Required work – Find every line below with the string "fendou" and pick it out.

Input data –
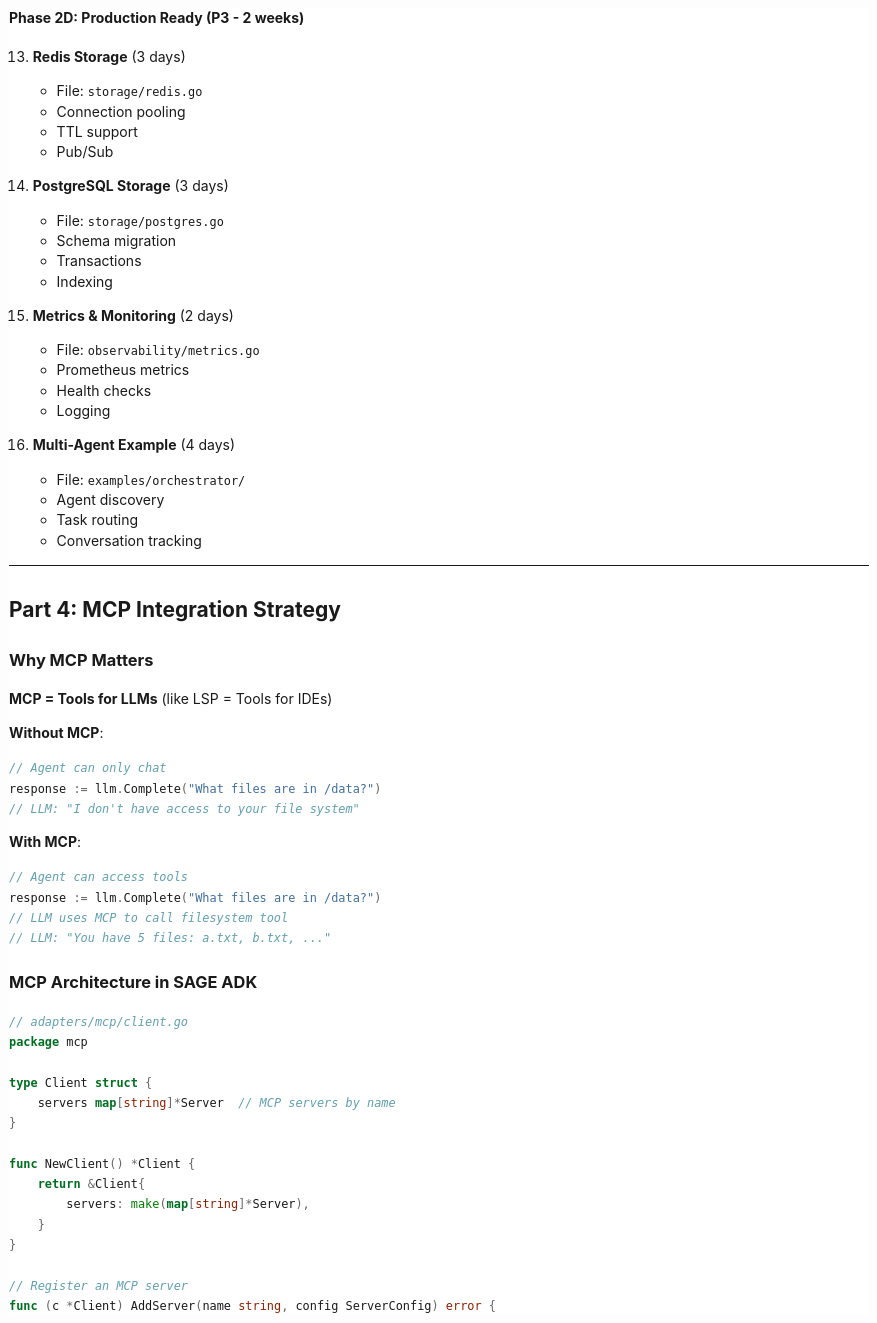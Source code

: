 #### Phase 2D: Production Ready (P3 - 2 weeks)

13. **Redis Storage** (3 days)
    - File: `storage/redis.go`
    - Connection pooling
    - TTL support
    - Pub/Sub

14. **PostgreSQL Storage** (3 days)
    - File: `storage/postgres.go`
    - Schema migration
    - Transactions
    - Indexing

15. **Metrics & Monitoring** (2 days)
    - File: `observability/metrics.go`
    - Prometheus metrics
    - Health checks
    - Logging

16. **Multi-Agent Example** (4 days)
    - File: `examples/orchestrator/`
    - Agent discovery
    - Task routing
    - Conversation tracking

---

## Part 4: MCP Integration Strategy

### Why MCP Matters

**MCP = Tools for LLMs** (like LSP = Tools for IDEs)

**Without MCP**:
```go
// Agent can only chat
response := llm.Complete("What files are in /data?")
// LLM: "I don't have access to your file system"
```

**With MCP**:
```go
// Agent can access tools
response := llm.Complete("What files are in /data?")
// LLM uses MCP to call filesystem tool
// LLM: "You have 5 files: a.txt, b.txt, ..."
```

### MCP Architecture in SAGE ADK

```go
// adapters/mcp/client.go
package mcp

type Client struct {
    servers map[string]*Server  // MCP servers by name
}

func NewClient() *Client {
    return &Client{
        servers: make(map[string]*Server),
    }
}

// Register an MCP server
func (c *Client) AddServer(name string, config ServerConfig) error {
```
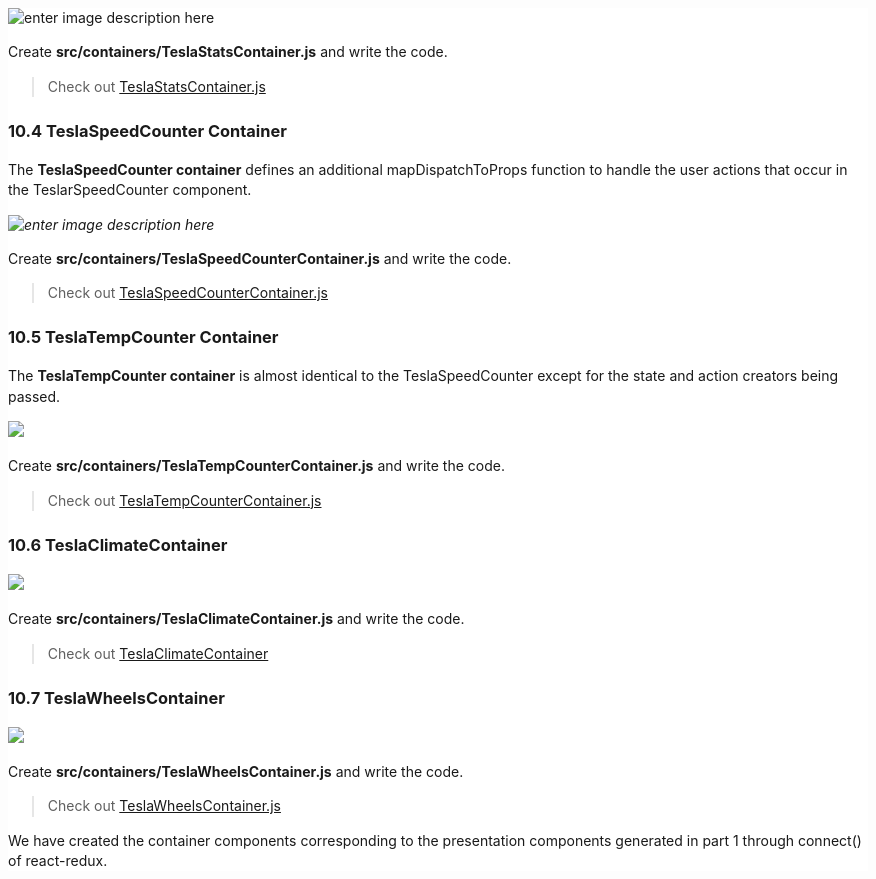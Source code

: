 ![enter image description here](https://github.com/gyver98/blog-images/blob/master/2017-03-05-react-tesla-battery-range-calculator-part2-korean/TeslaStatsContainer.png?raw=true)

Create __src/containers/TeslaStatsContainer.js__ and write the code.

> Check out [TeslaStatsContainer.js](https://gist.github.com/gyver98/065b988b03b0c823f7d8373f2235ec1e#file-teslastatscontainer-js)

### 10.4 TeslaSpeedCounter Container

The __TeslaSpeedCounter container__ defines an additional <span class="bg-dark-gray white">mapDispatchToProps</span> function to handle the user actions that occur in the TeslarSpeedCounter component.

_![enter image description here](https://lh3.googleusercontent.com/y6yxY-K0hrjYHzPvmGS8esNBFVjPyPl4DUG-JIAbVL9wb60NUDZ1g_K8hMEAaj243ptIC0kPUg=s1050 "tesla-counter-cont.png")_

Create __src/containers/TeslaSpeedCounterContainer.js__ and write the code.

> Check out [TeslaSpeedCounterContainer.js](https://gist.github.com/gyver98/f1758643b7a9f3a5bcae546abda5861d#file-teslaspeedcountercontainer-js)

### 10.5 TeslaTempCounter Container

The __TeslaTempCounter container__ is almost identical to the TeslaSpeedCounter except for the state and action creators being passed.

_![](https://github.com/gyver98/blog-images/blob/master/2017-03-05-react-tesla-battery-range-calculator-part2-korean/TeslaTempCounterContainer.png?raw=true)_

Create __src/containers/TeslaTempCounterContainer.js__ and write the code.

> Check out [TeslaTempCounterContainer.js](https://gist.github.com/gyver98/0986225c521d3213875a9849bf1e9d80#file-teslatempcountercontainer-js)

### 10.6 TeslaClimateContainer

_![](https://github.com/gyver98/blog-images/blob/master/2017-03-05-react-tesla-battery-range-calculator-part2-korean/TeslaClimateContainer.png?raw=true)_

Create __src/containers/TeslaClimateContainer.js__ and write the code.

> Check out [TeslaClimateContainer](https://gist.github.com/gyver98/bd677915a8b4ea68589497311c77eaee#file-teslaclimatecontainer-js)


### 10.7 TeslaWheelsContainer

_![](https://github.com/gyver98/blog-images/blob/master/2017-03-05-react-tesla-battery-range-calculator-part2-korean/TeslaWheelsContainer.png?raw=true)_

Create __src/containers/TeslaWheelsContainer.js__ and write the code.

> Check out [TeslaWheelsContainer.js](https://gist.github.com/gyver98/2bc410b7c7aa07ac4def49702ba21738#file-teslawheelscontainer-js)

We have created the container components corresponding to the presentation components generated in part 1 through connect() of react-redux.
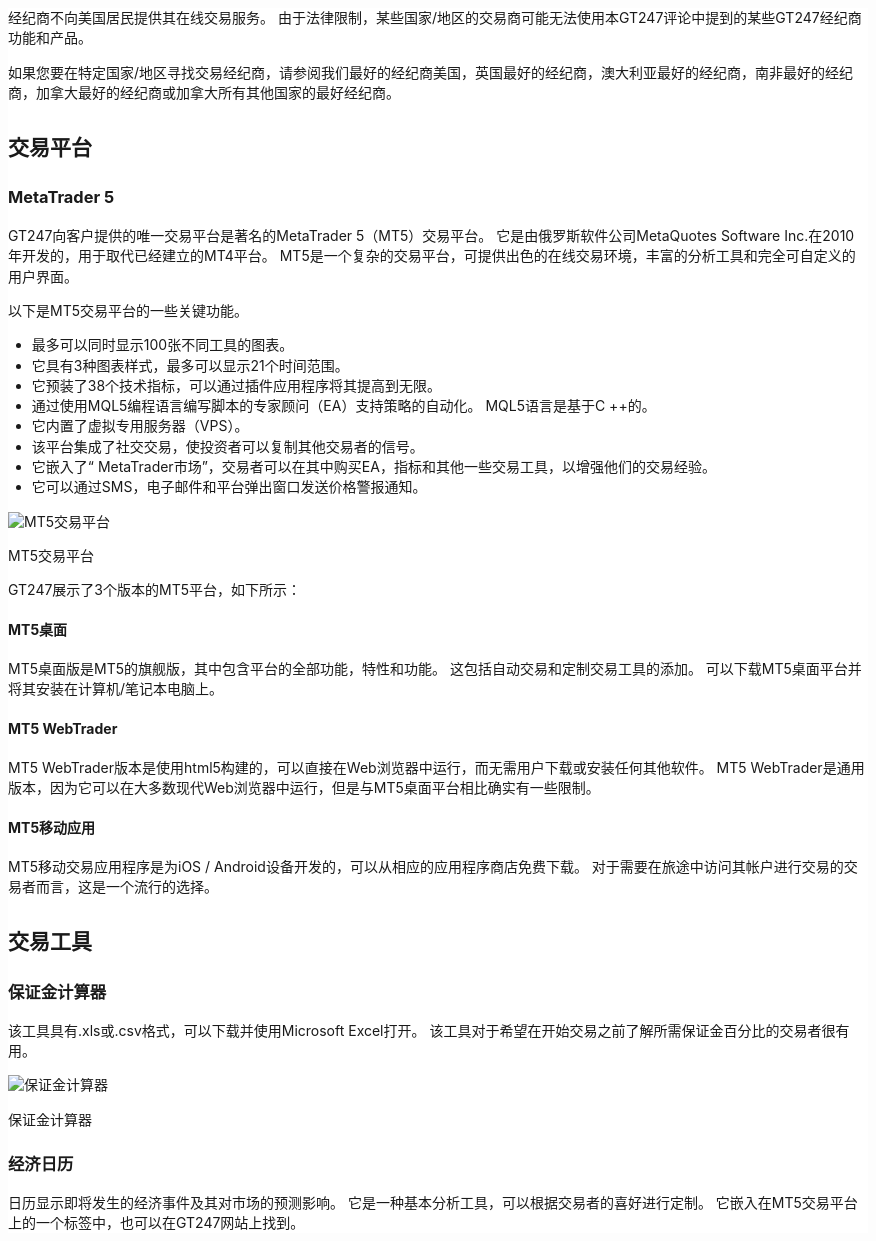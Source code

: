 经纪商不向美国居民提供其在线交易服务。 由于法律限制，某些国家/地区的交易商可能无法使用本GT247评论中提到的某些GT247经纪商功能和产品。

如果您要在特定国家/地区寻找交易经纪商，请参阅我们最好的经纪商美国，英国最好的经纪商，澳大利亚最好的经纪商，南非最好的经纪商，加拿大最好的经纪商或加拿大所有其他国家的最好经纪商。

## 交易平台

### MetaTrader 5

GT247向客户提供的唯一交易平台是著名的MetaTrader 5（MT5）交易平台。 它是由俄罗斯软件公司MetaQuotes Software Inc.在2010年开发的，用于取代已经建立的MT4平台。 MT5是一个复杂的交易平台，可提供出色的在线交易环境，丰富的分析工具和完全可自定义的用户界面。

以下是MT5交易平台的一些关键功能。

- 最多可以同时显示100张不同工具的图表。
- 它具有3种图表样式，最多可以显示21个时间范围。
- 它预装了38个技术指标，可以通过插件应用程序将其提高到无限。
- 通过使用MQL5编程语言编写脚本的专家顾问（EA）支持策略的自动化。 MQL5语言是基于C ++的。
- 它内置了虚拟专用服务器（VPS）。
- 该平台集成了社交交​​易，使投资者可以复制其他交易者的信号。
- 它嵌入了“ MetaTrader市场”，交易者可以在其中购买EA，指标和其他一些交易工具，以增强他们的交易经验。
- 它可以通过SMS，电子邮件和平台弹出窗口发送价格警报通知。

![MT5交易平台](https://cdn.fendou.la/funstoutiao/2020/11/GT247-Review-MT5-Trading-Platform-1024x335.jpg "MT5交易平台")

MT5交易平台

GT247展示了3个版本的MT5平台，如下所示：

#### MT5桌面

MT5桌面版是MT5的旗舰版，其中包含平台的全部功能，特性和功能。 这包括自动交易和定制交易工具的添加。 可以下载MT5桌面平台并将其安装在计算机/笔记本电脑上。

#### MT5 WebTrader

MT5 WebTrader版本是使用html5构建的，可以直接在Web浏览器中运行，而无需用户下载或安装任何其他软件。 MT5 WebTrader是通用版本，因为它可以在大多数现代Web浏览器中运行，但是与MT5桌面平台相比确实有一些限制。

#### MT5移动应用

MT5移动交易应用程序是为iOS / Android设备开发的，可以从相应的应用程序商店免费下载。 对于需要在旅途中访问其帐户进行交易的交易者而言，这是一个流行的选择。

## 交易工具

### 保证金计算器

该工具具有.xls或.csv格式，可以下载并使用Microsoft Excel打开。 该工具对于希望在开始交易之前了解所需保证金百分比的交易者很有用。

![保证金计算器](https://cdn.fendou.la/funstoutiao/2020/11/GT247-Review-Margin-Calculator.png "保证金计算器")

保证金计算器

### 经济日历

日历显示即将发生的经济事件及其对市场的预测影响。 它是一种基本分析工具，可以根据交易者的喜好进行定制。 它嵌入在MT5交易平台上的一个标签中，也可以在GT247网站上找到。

Result of this exercise –
![MT5交易平台](https://cdn.fendou.la/funstoutiao/2020/11/GT247-Review-MT5-Trading-Platform-1024x335.jpg "MT5交易平台")
![保证金计算器](https://cdn.fendou.la/funstoutiao/2020/11/GT247-Review-Margin-Calculator.png "保证金计算器")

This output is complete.